Over a few days in the Old Town, you realize how often you “meet” the tower. It is behind you in reflections on the marble pavement after an evening rain. It appears framed between café umbrellas when you look up from your espresso at the bar tables along Stradun. Climb the city walls in late afternoon and it pops in and out of view, aligning with alleyways one moment and rising cleanly above the rooftops the next. Even travelers who arrive with a long checklist of churches, fortresses, and filming locations quickly discover that almost every route runs through this same visual full stop at the end of the street.
What surprised me most is how the tower changes character through the day. In bright mid-morning sun, its stone surfaces look almost chalky white, blending into the palaces around it. At golden hour, the dome and clock face warm to honey tones, standing out sharply against the blue of the Adriatic behind the city. Late at night, when cruise ship passengers have gone back to their cabins and only a soft murmur remains on Stradun, the illuminated clock dial and the silhouette of the tower give the Old Town a small-village feel, as if the entire city still runs on the rhythm of that single bell.
If you are staying inside the walls or just outside at Pile, your first and last walks of the day will probably pass within a few meters of the base. It is this repetition, more than its size, that makes the Bell Tower start to feel like Dubrovnik’s quiet, reliable heartbeat.
Seven Centuries Of Survival In A Shaky City
The Bell Tower’s current lines are deceptively clean. The structure dates back to 1444 in its original form, but what you see today is the result of several cycles of destruction and careful rebuilding. Dubrovnik stands in a seismically active region, and the catastrophic earthquake of 1667 destroyed much of the medieval city. The tower survived damaged, and over the centuries repeated tremors weakened it further. By the early 1800s it had begun to lean toward Stradun strongly enough that locals worried it might one day topple into the street.
In 1928 the decision was made to demolish the unstable structure and rebuild it stone by stone according to the original Renaissance design. The current tower was completed in 1929, keeping the same footprint and overall proportions. The bronze bell from 1506, cast by master bell and cannon maker Ivan Rabljanin from the island of Rab, returned to its home high above Luža Square. For a traveler today, that means you are listening to a sound that has marked the hours in Dubrovnik for more than five centuries, through the Republic of Ragusa, the fall of Napoleon, the arrival of steamships, and the era of budget flights.
The story did not end there. Another major earthquake in 1979, centered in neighboring Montenegro, damaged the tower again. Engineers in the late 1980s undertook a structural reinforcement project that tied the Bell Tower to the surrounding buildings and inserted steel cables inside to help it flex with future tremors rather than crack. When you stand in Luža Square and look up at the neat stone courses and the simple dome, it is easy to miss how much modern engineering is quietly at work behind the historic facade.

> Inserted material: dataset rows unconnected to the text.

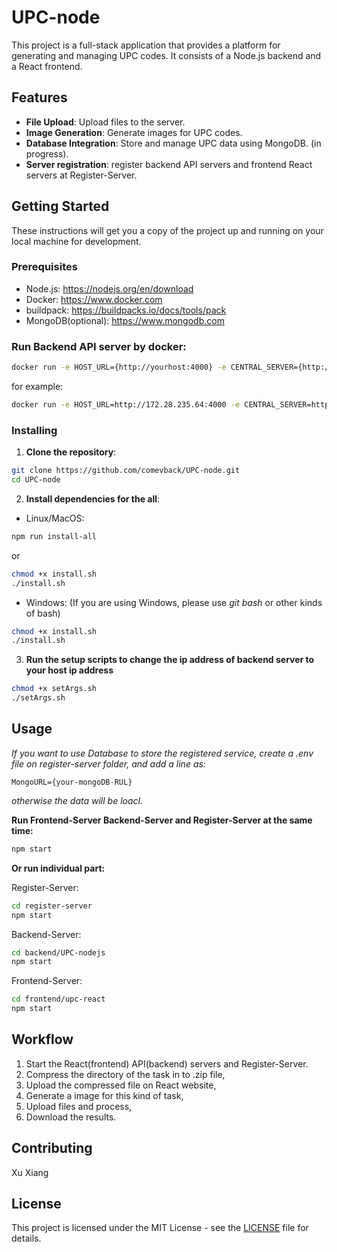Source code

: # UPC-node

This project is a full-stack application that provides a platform for generating and managing UPC codes. It consists of a Node.js backend and a React frontend.

## Features

- **File Upload**: Upload files to the server.
- **Image Generation**: Generate images for UPC codes.
- **Database Integration**: Store and manage UPC data using MongoDB. (in progress).
- **Server registration**: register backend API servers and frontend React servers at Register-Server.


## Getting Started

These instructions will get you a copy of the project up and running on your local machine for development.

### Prerequisites

- Node.js: https://nodejs.org/en/download
- Docker: https://www.docker.com
- buildpack: https://buildpacks.io/docs/tools/pack
- MongoDB(optional): https://www.mongodb.com

### Run Backend API server by docker:

```bash
docker run -e HOST_URL={http://yourhost:4000} -e CENTRAL_SERVER={http://yourcentralserver:8000} -v /var/run/docker.sock:/var/run/docker.sock -p 4000:4000 afterlifexx/upc-api:1.0
```
for example:
```bash
docker run -e HOST_URL=http://172.28.235.64:4000 -e CENTRAL_SERVER=http://172.28.235.225:8000 -v /var/run/docker.sock:/var/run/docker.sock -p 4000:4000 afterlifexx/upc-api:1.0
```

### Installing

1. **Clone the repository**:

```bash
git clone https://github.com/comevback/UPC-node.git
cd UPC-node
```

2. **Install dependencies for the all**:

- Linux/MacOS:
```bash
npm run install-all
```
or
```bash
chmod +x install.sh
./install.sh
```

- Windows:
(If you are using Windows, please use *git bash* or other kinds of bash)
```bash
chmod +x install.sh
./install.sh
```

3. **Run the setup scripts to change the ip address of backend server to your host ip address**
```bash
chmod +x setArgs.sh
./setArgs.sh
```

## Usage

*If you want to use Database to store the registered service, create a .env file on register-server folder, and add a line as:*
```.env
MongoURL={your-mongoDB-RUL}
```

*otherwise the data will be loacl.*

**Run Frontend-Server Backend-Server and Register-Server at the same time:**

```bash
npm start
```

**Or run individual part:**

Register-Server:
```bash
cd register-server
npm start
```

Backend-Server:
```bash
cd backend/UPC-nodejs
npm start
```

Frontend-Server:
```bash
cd frontend/upc-react
npm start
```

## Workflow

1. Start the React(frontend) API(backend) servers and Register-Server.
2. Compress the directory of the task in to .zip file,
3. Upload the compressed file on React website,
4. Generate a image for this kind of task,
5. Upload files and process,
6. Download the results.

## Contributing

Xu Xiang

## License

This project is licensed under the MIT License - see the [LICENSE](LICENSE) file for details.

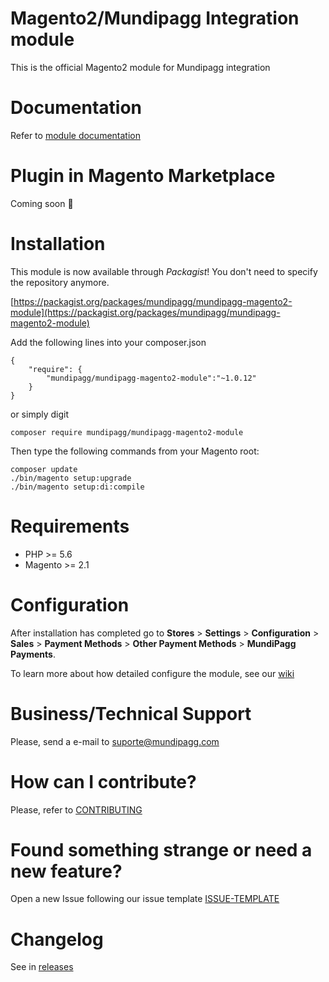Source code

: # Magento2/Mundipagg Integration module
This is the official Magento2 module for Mundipagg integration

# Documentation
Refer to [module documentation](https://github.com/mundipagg/magento2/wiki)

# Plugin in Magento Marketplace
Coming soon :construction:

# Installation

This module is now available through *Packagist*! You don't need to specify the repository anymore.

[https://packagist.org/packages/mundipagg/mundipagg-magento2-module](https://packagist.org/packages/mundipagg/mundipagg-magento2-module)

Add the following lines into your composer.json 
```
{
	"require": {
		"mundipagg/mundipagg-magento2-module":"~1.0.12"
	}
}
```

or simply digit 
```
composer require mundipagg/mundipagg-magento2-module
```
 
Then type the following commands from your Magento root:

```
composer update
./bin/magento setup:upgrade
./bin/magento setup:di:compile
```

# Requirements
* PHP >= 5.6
* Magento >= 2.1

# Configuration

After installation has completed go to **Stores** > **Settings** > **Configuration** > **Sales** > **Payment Methods** > **Other Payment Methods** > **MundiPagg Payments**.

To learn more about how detailed configure the module, see our [wiki](https://github.com/mundipagg/magento2/wiki)

# Business/Technical Support

Please, send a e-mail to [suporte@mundipagg.com](mailto:suporte@mundipagg.com)

# How can I contribute?
Please, refer to [CONTRIBUTING](CONTRIBUTING.md)

# Found something strange or need a new feature?
Open a new Issue following our issue template [ISSUE-TEMPLATE](ISSUE-TEMPLATE.md)

# Changelog
See in [releases](https://github.com/mundipagg/magento2/releases)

For many visitors, learning this layered history changes how the tower feels. It stops being just a pretty vertical accent in vacation photos and becomes part of a longer narrative of survival. In a city where much of what you see is a reconstruction after 1667, the Bell Tower’s bell and its ritual of hourly striking give a sense of continuity that reaches back far beyond the modern tourism boom.
Maro, Baro, And The Personality Of A Clock
Look closely at the big bell near the top of the tower and you will notice two small figures standing with hammers raised. These are Maro and Baro, the famous “zelenci,” or “green ones,” named for the patina that coats their bronze bodies. They are Dubrovnik’s equivalent of the animated clock figures you find in places like Prague or Venice, but with a distinctly local twist. The original figures, installed in the late 1400s, worked the bell for centuries before being retired to the Cultural History Museum in the Rector’s Palace. The ones you see on the tower today are faithful 20th century replicas, and they still strike the hours.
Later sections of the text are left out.